---------- Material for this task ----------

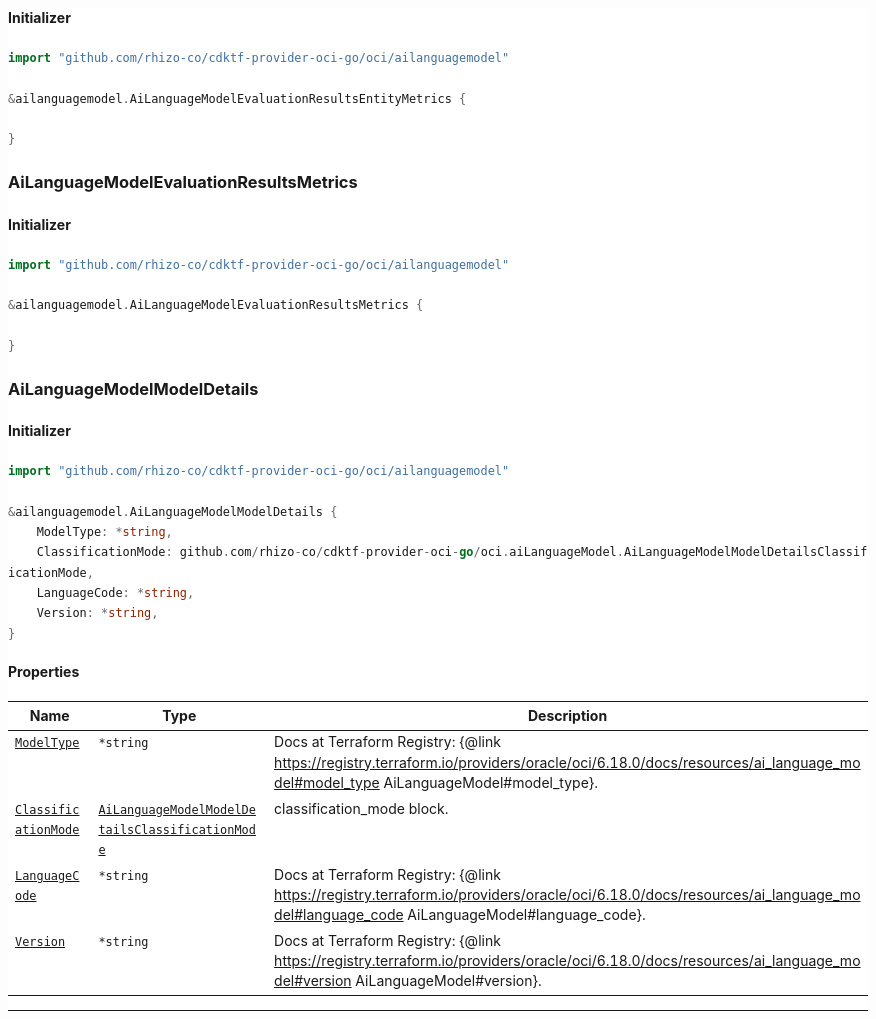 #### Initializer <a name="Initializer" id="rhizo-co-terraform-provider-oci.aiLanguageModel.AiLanguageModelEvaluationResultsEntityMetrics.Initializer"></a>

```go
import "github.com/rhizo-co/cdktf-provider-oci-go/oci/ailanguagemodel"

&ailanguagemodel.AiLanguageModelEvaluationResultsEntityMetrics {

}
```


### AiLanguageModelEvaluationResultsMetrics <a name="AiLanguageModelEvaluationResultsMetrics" id="rhizo-co-terraform-provider-oci.aiLanguageModel.AiLanguageModelEvaluationResultsMetrics"></a>

#### Initializer <a name="Initializer" id="rhizo-co-terraform-provider-oci.aiLanguageModel.AiLanguageModelEvaluationResultsMetrics.Initializer"></a>

```go
import "github.com/rhizo-co/cdktf-provider-oci-go/oci/ailanguagemodel"

&ailanguagemodel.AiLanguageModelEvaluationResultsMetrics {

}
```


### AiLanguageModelModelDetails <a name="AiLanguageModelModelDetails" id="rhizo-co-terraform-provider-oci.aiLanguageModel.AiLanguageModelModelDetails"></a>

#### Initializer <a name="Initializer" id="rhizo-co-terraform-provider-oci.aiLanguageModel.AiLanguageModelModelDetails.Initializer"></a>

```go
import "github.com/rhizo-co/cdktf-provider-oci-go/oci/ailanguagemodel"

&ailanguagemodel.AiLanguageModelModelDetails {
	ModelType: *string,
	ClassificationMode: github.com/rhizo-co/cdktf-provider-oci-go/oci.aiLanguageModel.AiLanguageModelModelDetailsClassificationMode,
	LanguageCode: *string,
	Version: *string,
}
```

#### Properties <a name="Properties" id="Properties"></a>

| **Name** | **Type** | **Description** |
| --- | --- | --- |
| <code><a href="#rhizo-co-terraform-provider-oci.aiLanguageModel.AiLanguageModelModelDetails.property.modelType">ModelType</a></code> | <code>*string</code> | Docs at Terraform Registry: {@link https://registry.terraform.io/providers/oracle/oci/6.18.0/docs/resources/ai_language_model#model_type AiLanguageModel#model_type}. |
| <code><a href="#rhizo-co-terraform-provider-oci.aiLanguageModel.AiLanguageModelModelDetails.property.classificationMode">ClassificationMode</a></code> | <code><a href="#rhizo-co-terraform-provider-oci.aiLanguageModel.AiLanguageModelModelDetailsClassificationMode">AiLanguageModelModelDetailsClassificationMode</a></code> | classification_mode block. |
| <code><a href="#rhizo-co-terraform-provider-oci.aiLanguageModel.AiLanguageModelModelDetails.property.languageCode">LanguageCode</a></code> | <code>*string</code> | Docs at Terraform Registry: {@link https://registry.terraform.io/providers/oracle/oci/6.18.0/docs/resources/ai_language_model#language_code AiLanguageModel#language_code}. |
| <code><a href="#rhizo-co-terraform-provider-oci.aiLanguageModel.AiLanguageModelModelDetails.property.version">Version</a></code> | <code>*string</code> | Docs at Terraform Registry: {@link https://registry.terraform.io/providers/oracle/oci/6.18.0/docs/resources/ai_language_model#version AiLanguageModel#version}. |

---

----------

Work to be completed
Copy every entry exactly; drop the pictures.

Written solution
 #### Initializer <a name="Initializer" id="rhizo-co-terraform-provider-oci.aiLanguageModel.AiLanguageModelEvaluationResultsEntityMetrics.Initializer"></a>

```go
import "github.com/rhizo-co/cdktf-provider-oci-go/oci/ailanguagemodel"

&ailanguagemodel.AiLanguageModelEvaluationResultsEntityMetrics {

}
```


### AiLanguageModelEvaluationResultsMetrics <a name="AiLanguageModelEvaluationResultsMetrics" id="rhizo-co-terraform-provider-oci.aiLanguageModel.AiLanguageModelEvaluationResultsMetrics"></a>

#### Initializer <a name="Initializer" id="rhizo-co-terraform-provider-oci.aiLanguageModel.AiLanguageModelEvaluationResultsMetrics.Initializer"></a>

```go
import "github.com/rhizo-co/cdktf-provider-oci-go/oci/ailanguagemodel"

&ailanguagemodel.AiLanguageModelEvaluationResultsMetrics {

}
```


### AiLanguageModelModelDetails <a name="AiLanguageModelModelDetails" id="rhizo-co-terraform-provider-oci.aiLanguageModel.AiLanguageModelModelDetails"></a>

#### Initializer <a name="Initializer" id="rhizo-co-terraform-provider-oci.aiLanguageModel.AiLanguageModelModelDetails.Initializer"></a>

```go
import "github.com/rhizo-co/cdktf-provider-oci-go/oci/ailanguagemodel"

&ailanguagemodel.AiLanguageModelModelDetails {
	ModelType: *string,
	ClassificationMode: github.com/rhizo-co/cdktf-provider-oci-go/oci.aiLanguageModel.AiLanguageModelModelDetailsClassificationMode,
	LanguageCode: *string,
	Version: *string,
}
```

#### Properties <a name="Properties" id="Properties"></a>

| **Name** | **Type** | **Description** |
| --- | --- | --- |
| <code><a href="#rhizo-co-terraform-provider-oci.aiLanguageModel.AiLanguageModelModelDetails.property.modelType">ModelType</a></code> | <code>*string</code> | Docs at Terraform Registry: {@link https://registry.terraform.io/providers/oracle/oci/6.18.0/docs/resources/ai_language_model#model_type AiLanguageModel#model_type}. |
| <code><a href="#rhizo-co-terraform-provider-oci.aiLanguageModel.AiLanguageModelModelDetails.property.classificationMode">ClassificationMode</a></code> | <code><a href="#rhizo-co-terraform-provider-oci.aiLanguageModel.AiLanguageModelModelDetailsClassificationMode">AiLanguageModelModelDetailsClassificationMode</a></code> | classification_mode block. |
| <code><a href="#rhizo-co-terraform-provider-oci.aiLanguageModel.AiLanguageModelModelDetails.property.languageCode">LanguageCode</a></code> | <code>*string</code> | Docs at Terraform Registry: {@link https://registry.terraform.io/providers/oracle/oci/6.18.0/docs/resources/ai_language_model#language_code AiLanguageModel#language_code}. |
| <code><a href="#rhizo-co-terraform-provider-oci.aiLanguageModel.AiLanguageModelModelDetails.property.version">Version</a></code> | <code>*string</code> | Docs at Terraform Registry: {@link https://registry.terraform.io/providers/oracle/oci/6.18.0/docs/resources/ai_language_model#version AiLanguageModel#version}. |

---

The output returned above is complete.